Der spektakuläre Raubkunstfund kommt jetzt ins Museum. Auch wenn der behauptete Milliardenwert stark übertrieben war, hat die Entdeckung bedeutende Folgen gehabt, meint Amber Sayah.

Stuttgart - Was war das für eine Aufregung, als das „Focus“-Magazin am 3. November 2013 über diesen sensationellen Kunstfund berichtete! In der Münchner Wohnung des 79-jährigen Cornelius Gurlitt, Sohn des Avantgarde-Vorkämpfers, Museumsleiters und – im „Dritten Reich“ – NS-Kunsthändlers Hildebrand Gurlitt, hatte die Augsburger Staatsanwaltschaft ein Konvolut von Werken beschlagnahmt, die von den Nationalsozialisten einst als „entartet“ konfisziert oder ihren jüdischen Besitzern geraubt worden seien. In Salzburg wurden später noch weitere Bilder entdeckt. In der Summe umfasste der sogenannte „Nazi-Schatz“ rund 1500 Werke – allererste Sahne und milliardenteuer, wie Gerüchte besagten. Die Diskussion um Nazi-Raubkunst kochte hoch, Deutschland stand mit roten Ohren im Fokus internationaler Missbilligung.

 

Provenienzen lassen sich nicht über Nacht klären

Eilends wurde eine Taskforce ins Leben gerufen, die im Auftrag Bayerns und der Kulturstaatsministerin die Provenienz, also die Herkunft der Gurlitt-Bestände klären sollte. Schon die Bezeichnung der Expertengruppe als „Taskforce“ sollte die Entschlossenheit signalisieren, mit der die Politik schleunigst für die Aufarbeitung der Vergangenheit sorgen wollte. Doch die Arbeit ging naturgemäß langsam voran, Provenienzen lassen sich meistens nicht über Nacht klären. 2016 übernahm das Deutsche Zentrum Kulturgutverluste in Magdeburg die weitere Erforschung des Gurlitt-Konvoluts. Als NS-Raubkunst konnten inzwischen sechs Werke definitiv zugeordnet werden, das jüngste erst dieser Tage: ein Gemälde des französischen Malers Thomas Couture, einst Eigentum eines jüdischen Politikers.

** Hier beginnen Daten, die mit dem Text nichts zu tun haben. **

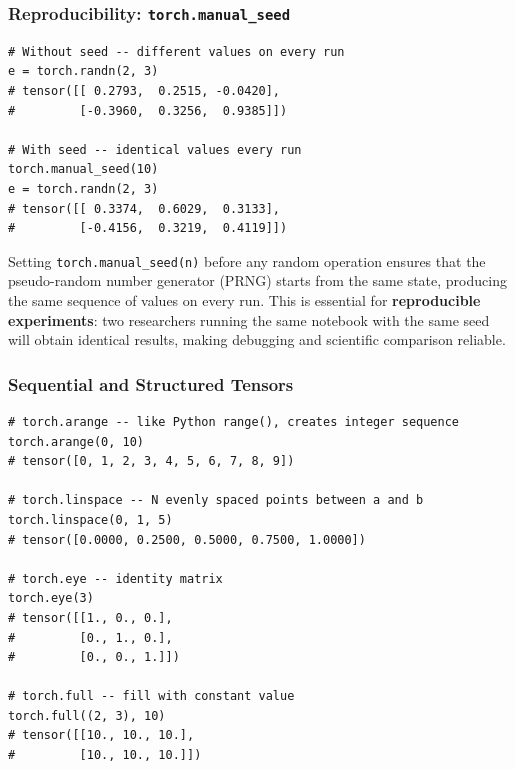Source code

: \documentclass[12pt,a4paper]{article}
\newcommand{\tbf}[1]{\textbf{#1}}
\newcommand{\ttt}[1]{\texttt{#1}}
\begin{document}
\subsubsection{Reproducibility: \ttt{torch.manual\_seed}}

\begin{lstlisting}[caption={Random seed for reproducibility (V06, 00:30:04).},
                   label={lst:seed}]
# Without seed -- different values on every run
e = torch.randn(2, 3)
# tensor([[ 0.2793,  0.2515, -0.0420],
#         [-0.3960,  0.3256,  0.9385]])

# With seed -- identical values every run
torch.manual_seed(10)
e = torch.randn(2, 3)
# tensor([[ 0.3374,  0.6029,  0.3133],
#         [-0.4156,  0.3219,  0.4119]])
\end{lstlisting}

\begin{keyinsight}[title=Why Seeds Matter]
Setting \ttt{torch.manual\_seed(n)} before any random operation ensures
that the pseudo-random number generator (PRNG) starts from the same state,
producing the same sequence of values on every run. This is essential for
\tbf{reproducible experiments}: two researchers running the same notebook
with the same seed will obtain identical results, making debugging and
scientific comparison reliable.
\end{keyinsight}

\subsubsection{Sequential and Structured Tensors}

\begin{lstlisting}[caption={\ttt{arange}, \ttt{linspace}, \ttt{eye}, \ttt{full}
                   (V07--V08, 00:33:05--00:35:05).},
                   label={lst:structured}]
# torch.arange -- like Python range(), creates integer sequence
torch.arange(0, 10)
# tensor([0, 1, 2, 3, 4, 5, 6, 7, 8, 9])

# torch.linspace -- N evenly spaced points between a and b
torch.linspace(0, 1, 5)
# tensor([0.0000, 0.2500, 0.5000, 0.7500, 1.0000])

# torch.eye -- identity matrix
torch.eye(3)
# tensor([[1., 0., 0.],
#         [0., 1., 0.],
#         [0., 0., 1.]])

# torch.full -- fill with constant value
torch.full((2, 3), 10)
# tensor([[10., 10., 10.],
#         [10., 10., 10.]])
\end{lstlisting}
\end{document}
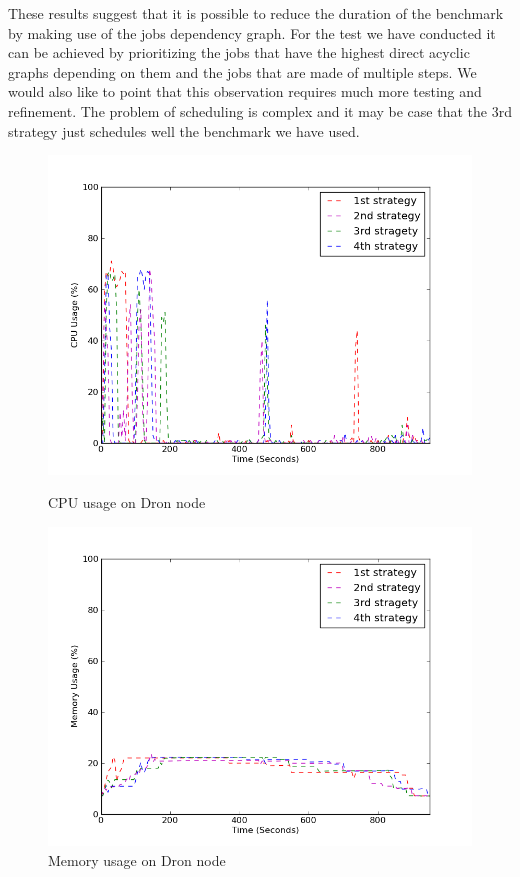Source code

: \documentclass[11pt,a4paper,twoside]{report}
\begin{document}
These results suggest that it is possible to reduce the duration of the benchmark by making use of the jobs dependency graph. For the test we have conducted it can be achieved by prioritizing the jobs that have the highest direct acyclic graphs depending on them and the jobs that are made of multiple steps. We would also like to point that this observation requires much more testing and refinement. The problem of scheduling is complex and it may be case that the 3rd strategy just schedules well the benchmark we have used.


\begin{figure}[ht]
\begin{minipage}[b]{0.47\linewidth}
\centering
\includegraphics[scale=0.36]{dron-cpu}
\caption{CPU usage on Dron node}
\label{fig:DronCpu}
\end{minipage}
\hspace{0.2cm}
\begin{minipage}[b]{0.5\linewidth}
\centering
\includegraphics[scale=0.36]{dron-mem}
\caption{Memory usage on Dron node}
\label{fig:DronMem}
\end{minipage}
\end{figure}
\end{document}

Ein Großteil der Werke sind grafische Arbeiten

Unterdessen war Cornelius Gurlitt gestorben. Zuvor hatte der zurückgezogen lebende alte Herr seinen Besitz dem Kunstmuseum Bern vermacht. Eben dort wird an diesem Donnerstag die Ausstellung „Entartete Kunst – Beschlagnahmt und verkauft“ eröffnet, gefolgt von der am Freitag startenden Komplementärschau „Bestandsaufnahme Gurlitt – Der NS-Kunstraub und die Folgen“ in der Bonner Bundeskunsthalle. Während die Schweizer den Nachlassteil mit gesicherter Herkunft präsentieren, stehen in Deutschland Werke mit noch ungeklärter Provenienz im Zentrum.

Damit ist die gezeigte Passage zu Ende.